_STORED DATA_.
[Start of section]
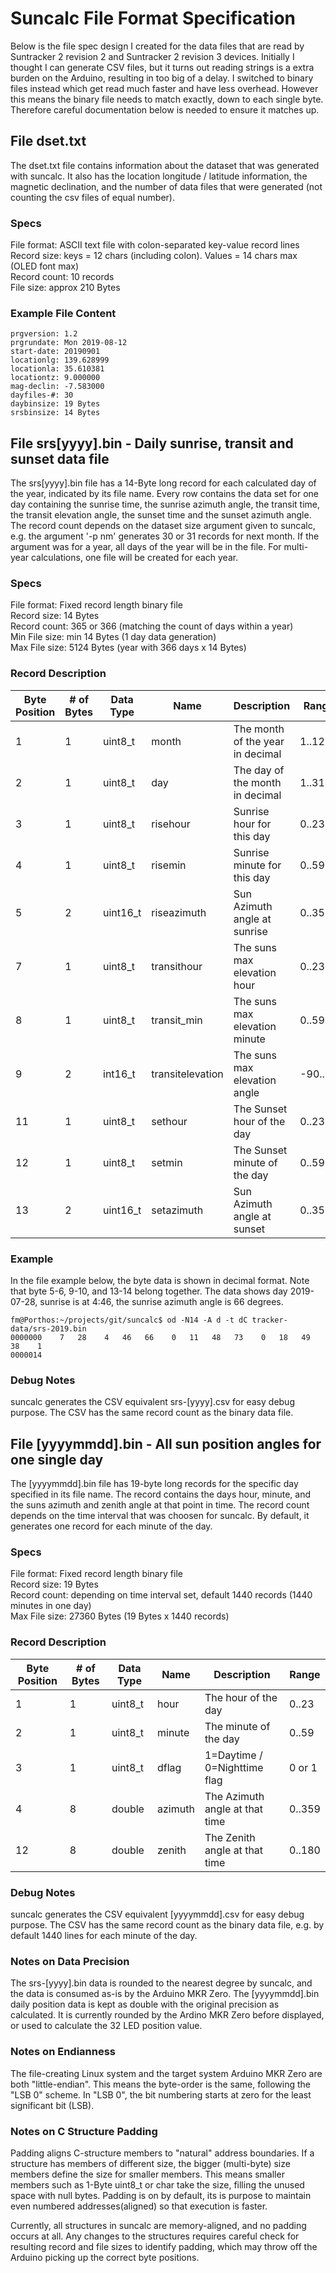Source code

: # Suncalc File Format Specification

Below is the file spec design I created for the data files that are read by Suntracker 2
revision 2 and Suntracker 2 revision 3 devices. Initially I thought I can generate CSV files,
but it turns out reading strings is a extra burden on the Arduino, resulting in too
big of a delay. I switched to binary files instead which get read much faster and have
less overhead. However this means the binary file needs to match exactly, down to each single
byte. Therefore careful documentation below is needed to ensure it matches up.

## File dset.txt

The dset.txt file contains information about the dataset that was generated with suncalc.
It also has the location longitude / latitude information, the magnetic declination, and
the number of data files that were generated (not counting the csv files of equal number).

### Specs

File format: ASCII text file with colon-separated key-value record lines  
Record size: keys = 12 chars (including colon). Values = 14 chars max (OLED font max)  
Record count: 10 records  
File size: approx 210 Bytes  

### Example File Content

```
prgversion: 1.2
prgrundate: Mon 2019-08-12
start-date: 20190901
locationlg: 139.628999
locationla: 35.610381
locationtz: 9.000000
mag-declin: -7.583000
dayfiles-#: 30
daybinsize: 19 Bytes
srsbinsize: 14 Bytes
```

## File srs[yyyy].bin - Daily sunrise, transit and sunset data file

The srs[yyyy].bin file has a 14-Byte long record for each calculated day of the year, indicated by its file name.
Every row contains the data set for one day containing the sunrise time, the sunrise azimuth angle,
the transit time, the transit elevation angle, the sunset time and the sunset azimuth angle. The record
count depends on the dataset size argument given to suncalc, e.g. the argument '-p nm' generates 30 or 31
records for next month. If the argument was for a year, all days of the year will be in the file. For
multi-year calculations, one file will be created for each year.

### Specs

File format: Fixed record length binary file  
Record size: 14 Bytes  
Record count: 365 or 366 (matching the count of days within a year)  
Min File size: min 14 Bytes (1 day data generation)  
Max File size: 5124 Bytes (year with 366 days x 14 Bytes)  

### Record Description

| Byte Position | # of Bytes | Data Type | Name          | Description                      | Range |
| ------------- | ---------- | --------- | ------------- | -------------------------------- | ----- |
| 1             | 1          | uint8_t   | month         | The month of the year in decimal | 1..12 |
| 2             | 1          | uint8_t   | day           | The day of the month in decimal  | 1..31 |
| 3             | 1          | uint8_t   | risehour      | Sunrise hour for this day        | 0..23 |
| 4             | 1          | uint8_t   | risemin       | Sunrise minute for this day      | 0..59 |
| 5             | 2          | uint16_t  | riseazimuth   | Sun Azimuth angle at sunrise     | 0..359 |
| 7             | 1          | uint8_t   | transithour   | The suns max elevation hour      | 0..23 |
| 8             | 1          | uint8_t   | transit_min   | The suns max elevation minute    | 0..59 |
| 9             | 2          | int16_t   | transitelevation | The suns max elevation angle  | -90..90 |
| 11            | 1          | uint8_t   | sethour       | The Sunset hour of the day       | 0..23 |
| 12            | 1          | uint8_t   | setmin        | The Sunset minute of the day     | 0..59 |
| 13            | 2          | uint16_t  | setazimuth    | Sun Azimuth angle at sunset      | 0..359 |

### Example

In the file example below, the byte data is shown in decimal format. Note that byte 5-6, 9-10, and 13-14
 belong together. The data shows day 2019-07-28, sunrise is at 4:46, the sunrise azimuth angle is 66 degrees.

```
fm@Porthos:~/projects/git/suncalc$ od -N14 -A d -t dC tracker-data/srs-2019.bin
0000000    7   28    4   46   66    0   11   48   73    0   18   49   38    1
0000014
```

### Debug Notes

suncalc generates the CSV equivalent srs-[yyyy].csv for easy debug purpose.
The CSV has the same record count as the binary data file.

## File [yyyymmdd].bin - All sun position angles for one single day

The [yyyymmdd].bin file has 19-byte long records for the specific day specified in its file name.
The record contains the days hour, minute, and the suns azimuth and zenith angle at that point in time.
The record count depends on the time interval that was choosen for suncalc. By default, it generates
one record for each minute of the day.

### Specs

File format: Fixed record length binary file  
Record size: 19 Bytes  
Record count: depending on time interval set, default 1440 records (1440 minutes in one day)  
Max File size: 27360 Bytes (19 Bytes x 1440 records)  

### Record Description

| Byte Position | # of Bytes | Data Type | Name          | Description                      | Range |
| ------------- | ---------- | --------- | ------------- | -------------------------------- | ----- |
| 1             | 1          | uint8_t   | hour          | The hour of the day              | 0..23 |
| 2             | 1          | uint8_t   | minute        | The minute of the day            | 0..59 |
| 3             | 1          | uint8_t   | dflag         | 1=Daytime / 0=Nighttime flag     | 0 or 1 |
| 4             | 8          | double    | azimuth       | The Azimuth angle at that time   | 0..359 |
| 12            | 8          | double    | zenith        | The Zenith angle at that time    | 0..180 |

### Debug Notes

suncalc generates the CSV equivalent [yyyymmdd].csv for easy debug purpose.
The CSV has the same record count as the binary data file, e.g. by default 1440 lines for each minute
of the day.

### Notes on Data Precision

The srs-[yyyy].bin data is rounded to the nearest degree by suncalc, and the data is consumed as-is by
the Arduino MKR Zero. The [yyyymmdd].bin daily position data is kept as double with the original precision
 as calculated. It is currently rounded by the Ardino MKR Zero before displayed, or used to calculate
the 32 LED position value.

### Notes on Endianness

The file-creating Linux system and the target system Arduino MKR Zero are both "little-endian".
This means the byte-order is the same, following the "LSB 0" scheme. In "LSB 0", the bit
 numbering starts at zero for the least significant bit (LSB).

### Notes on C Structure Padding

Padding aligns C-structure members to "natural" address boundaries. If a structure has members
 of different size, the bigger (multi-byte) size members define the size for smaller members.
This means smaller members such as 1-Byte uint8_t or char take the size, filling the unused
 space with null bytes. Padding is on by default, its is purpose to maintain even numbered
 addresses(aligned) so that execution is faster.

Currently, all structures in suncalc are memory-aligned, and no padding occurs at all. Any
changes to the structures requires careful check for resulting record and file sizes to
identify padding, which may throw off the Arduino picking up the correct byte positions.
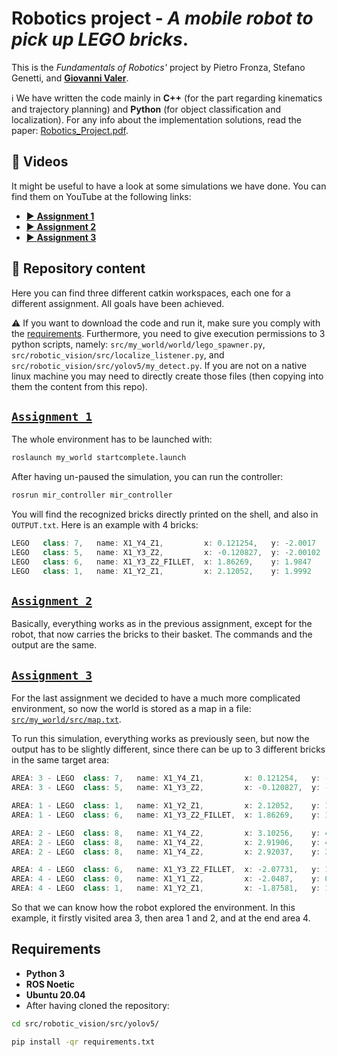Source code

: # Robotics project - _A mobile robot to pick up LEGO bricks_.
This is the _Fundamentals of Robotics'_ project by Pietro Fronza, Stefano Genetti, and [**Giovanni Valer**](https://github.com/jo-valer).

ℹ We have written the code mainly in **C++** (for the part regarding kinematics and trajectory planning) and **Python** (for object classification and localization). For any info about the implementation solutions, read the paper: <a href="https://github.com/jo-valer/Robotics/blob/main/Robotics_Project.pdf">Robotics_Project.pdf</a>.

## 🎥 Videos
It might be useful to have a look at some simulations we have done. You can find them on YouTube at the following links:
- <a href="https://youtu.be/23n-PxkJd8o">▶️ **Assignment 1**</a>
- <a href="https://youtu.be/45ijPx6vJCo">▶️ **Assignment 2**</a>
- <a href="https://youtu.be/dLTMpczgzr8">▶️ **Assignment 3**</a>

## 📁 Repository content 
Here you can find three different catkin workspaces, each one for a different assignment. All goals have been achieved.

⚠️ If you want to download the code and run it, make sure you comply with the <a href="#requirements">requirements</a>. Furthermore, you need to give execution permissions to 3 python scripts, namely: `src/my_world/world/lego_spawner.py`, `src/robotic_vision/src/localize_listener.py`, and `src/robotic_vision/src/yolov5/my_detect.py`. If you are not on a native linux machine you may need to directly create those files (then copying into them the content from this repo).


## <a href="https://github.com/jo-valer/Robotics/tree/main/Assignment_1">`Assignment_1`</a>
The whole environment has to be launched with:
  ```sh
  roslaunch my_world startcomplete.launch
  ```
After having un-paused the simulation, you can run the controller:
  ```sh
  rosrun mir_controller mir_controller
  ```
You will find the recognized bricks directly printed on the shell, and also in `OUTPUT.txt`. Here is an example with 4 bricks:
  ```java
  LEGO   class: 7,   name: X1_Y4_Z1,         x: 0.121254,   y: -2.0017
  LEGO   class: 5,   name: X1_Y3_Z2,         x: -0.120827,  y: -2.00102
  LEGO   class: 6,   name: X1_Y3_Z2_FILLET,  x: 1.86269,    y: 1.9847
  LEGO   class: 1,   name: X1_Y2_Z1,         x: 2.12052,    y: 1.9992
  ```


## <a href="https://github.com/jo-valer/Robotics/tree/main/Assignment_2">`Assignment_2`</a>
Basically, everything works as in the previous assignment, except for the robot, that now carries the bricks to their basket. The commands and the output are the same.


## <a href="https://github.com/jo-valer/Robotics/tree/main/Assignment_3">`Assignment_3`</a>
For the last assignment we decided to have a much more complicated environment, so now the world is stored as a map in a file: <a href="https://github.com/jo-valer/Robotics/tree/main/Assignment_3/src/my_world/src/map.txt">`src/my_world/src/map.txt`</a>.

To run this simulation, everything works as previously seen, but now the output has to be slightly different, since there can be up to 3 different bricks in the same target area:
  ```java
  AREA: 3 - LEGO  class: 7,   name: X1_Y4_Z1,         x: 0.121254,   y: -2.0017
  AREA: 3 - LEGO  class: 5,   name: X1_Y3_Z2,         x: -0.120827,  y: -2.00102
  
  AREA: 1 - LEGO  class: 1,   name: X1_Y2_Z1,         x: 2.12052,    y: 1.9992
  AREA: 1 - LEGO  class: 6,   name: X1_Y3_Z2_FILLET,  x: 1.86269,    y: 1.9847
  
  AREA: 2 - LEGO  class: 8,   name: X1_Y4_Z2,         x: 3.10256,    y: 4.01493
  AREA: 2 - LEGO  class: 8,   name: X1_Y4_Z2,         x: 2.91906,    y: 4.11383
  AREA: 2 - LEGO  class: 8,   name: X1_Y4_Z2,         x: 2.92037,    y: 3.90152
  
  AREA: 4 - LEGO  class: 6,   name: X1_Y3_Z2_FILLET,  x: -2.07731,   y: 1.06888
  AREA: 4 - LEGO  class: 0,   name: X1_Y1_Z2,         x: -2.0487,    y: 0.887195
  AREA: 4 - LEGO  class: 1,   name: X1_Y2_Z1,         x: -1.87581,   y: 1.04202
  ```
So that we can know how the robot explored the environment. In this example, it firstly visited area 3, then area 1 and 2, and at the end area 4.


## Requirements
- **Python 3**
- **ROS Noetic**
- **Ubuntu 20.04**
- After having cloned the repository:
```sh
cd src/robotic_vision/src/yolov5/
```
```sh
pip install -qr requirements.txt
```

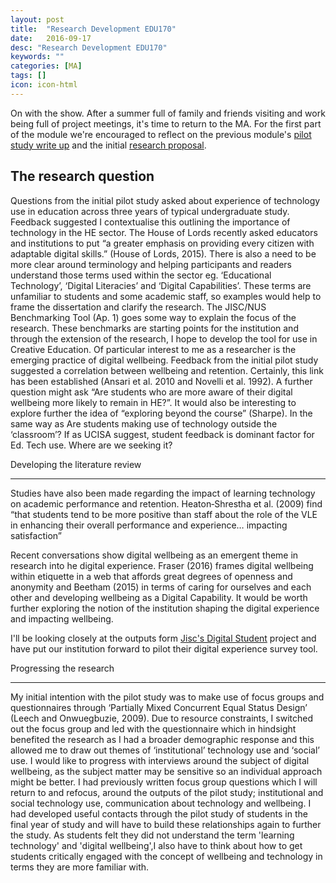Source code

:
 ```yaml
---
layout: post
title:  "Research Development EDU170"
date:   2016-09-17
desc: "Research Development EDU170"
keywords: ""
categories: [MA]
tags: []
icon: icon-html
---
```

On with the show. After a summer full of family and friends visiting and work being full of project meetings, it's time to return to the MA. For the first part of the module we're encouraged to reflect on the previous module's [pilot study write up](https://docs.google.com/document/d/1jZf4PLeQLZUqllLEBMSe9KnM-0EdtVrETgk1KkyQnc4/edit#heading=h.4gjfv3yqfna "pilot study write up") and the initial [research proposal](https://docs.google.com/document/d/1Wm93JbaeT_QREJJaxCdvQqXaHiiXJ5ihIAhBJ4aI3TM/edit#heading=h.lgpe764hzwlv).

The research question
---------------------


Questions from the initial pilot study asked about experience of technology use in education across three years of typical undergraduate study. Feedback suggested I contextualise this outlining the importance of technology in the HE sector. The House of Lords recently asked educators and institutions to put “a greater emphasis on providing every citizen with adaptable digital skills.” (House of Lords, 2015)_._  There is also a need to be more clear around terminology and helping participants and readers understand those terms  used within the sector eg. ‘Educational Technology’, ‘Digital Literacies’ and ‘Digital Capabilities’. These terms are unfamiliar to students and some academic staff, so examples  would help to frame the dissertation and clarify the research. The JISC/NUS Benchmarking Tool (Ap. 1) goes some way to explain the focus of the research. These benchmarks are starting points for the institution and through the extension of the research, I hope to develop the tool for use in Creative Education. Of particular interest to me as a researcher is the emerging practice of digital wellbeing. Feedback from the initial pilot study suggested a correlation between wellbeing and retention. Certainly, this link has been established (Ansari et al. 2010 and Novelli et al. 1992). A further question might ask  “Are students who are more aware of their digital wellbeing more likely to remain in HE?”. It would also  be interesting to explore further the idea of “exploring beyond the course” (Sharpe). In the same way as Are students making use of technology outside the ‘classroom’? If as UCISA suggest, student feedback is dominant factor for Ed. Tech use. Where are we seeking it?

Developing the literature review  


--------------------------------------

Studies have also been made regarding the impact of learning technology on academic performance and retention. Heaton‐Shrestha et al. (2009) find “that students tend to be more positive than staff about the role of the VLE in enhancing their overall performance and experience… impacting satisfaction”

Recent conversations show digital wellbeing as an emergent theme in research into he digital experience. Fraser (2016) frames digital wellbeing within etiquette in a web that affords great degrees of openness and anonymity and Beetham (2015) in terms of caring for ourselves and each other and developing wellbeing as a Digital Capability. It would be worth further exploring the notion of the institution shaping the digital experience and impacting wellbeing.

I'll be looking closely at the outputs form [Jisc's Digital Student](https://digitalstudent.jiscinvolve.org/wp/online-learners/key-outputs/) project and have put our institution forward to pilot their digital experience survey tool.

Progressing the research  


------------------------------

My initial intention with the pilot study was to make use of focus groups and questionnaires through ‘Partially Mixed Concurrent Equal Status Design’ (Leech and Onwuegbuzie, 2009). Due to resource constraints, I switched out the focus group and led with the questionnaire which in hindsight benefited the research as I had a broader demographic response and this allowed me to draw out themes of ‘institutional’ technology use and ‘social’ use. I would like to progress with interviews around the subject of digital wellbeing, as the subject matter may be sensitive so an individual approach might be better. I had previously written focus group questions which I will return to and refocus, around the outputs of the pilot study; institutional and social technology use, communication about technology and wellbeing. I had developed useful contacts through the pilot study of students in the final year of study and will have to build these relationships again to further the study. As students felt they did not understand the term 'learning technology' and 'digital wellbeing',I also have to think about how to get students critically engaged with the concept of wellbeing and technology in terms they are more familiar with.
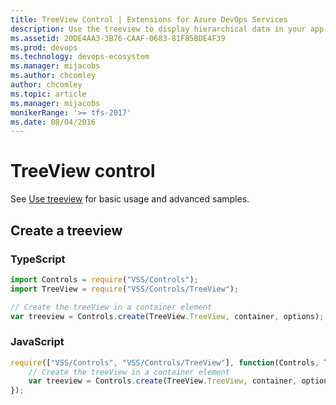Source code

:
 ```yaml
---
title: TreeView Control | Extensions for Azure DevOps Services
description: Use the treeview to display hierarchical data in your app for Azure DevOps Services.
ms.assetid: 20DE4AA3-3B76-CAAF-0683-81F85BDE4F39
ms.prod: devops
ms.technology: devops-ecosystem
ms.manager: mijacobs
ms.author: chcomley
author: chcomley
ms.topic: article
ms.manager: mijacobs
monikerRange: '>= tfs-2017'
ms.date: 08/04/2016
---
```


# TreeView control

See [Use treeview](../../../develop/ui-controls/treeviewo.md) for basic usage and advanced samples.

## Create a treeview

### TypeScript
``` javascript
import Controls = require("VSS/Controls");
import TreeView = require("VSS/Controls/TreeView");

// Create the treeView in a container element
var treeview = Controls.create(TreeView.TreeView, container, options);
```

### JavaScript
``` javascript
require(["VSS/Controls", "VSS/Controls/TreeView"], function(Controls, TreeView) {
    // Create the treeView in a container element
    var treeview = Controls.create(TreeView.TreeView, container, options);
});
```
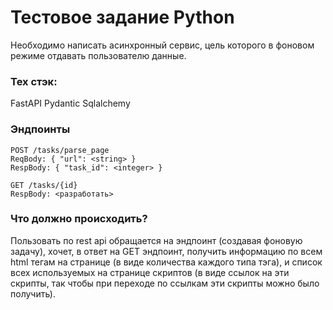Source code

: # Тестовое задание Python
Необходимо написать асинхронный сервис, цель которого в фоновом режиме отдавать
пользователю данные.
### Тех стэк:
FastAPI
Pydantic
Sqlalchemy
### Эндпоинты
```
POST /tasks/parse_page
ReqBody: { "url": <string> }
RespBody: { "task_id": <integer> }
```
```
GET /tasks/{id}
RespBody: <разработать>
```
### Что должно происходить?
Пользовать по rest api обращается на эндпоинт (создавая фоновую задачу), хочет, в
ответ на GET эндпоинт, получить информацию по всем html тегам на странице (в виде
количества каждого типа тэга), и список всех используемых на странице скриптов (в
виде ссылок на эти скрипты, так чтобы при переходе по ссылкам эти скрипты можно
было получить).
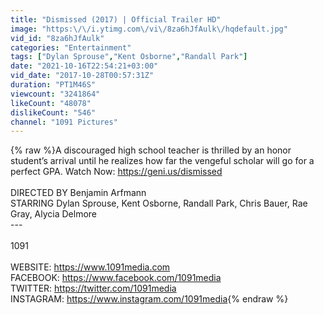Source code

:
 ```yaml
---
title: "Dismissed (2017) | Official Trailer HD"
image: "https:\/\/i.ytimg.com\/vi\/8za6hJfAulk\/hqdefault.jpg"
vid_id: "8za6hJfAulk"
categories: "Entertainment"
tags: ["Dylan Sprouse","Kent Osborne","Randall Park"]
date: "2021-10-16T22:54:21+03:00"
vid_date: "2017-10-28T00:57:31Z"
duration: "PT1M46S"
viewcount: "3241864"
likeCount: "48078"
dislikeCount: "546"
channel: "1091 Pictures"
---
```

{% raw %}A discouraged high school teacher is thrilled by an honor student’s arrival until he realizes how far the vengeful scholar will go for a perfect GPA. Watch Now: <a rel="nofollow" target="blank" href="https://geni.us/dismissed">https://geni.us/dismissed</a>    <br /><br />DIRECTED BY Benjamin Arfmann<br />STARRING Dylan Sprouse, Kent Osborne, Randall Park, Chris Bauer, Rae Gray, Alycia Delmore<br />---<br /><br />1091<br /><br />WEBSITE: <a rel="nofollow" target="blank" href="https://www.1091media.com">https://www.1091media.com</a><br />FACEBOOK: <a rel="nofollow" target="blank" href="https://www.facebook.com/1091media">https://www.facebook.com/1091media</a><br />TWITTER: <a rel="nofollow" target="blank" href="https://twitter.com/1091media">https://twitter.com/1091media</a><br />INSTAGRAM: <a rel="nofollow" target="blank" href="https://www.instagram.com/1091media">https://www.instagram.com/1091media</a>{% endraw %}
[End of section]
_YOUR OBJECTIVE_. Find the lines above that hold "double", then copy each of them.

_SOLUTION TO THIS PROBLEM_.
| 4             | 8          | double    | azimuth       | The Azimuth angle at that time   | 0..359 |
| 12            | 8          | double    | zenith        | The Zenith angle at that time    | 0..180 |
the Arduino MKR Zero. The [yyyymmdd].bin daily position data is kept as double with the original precision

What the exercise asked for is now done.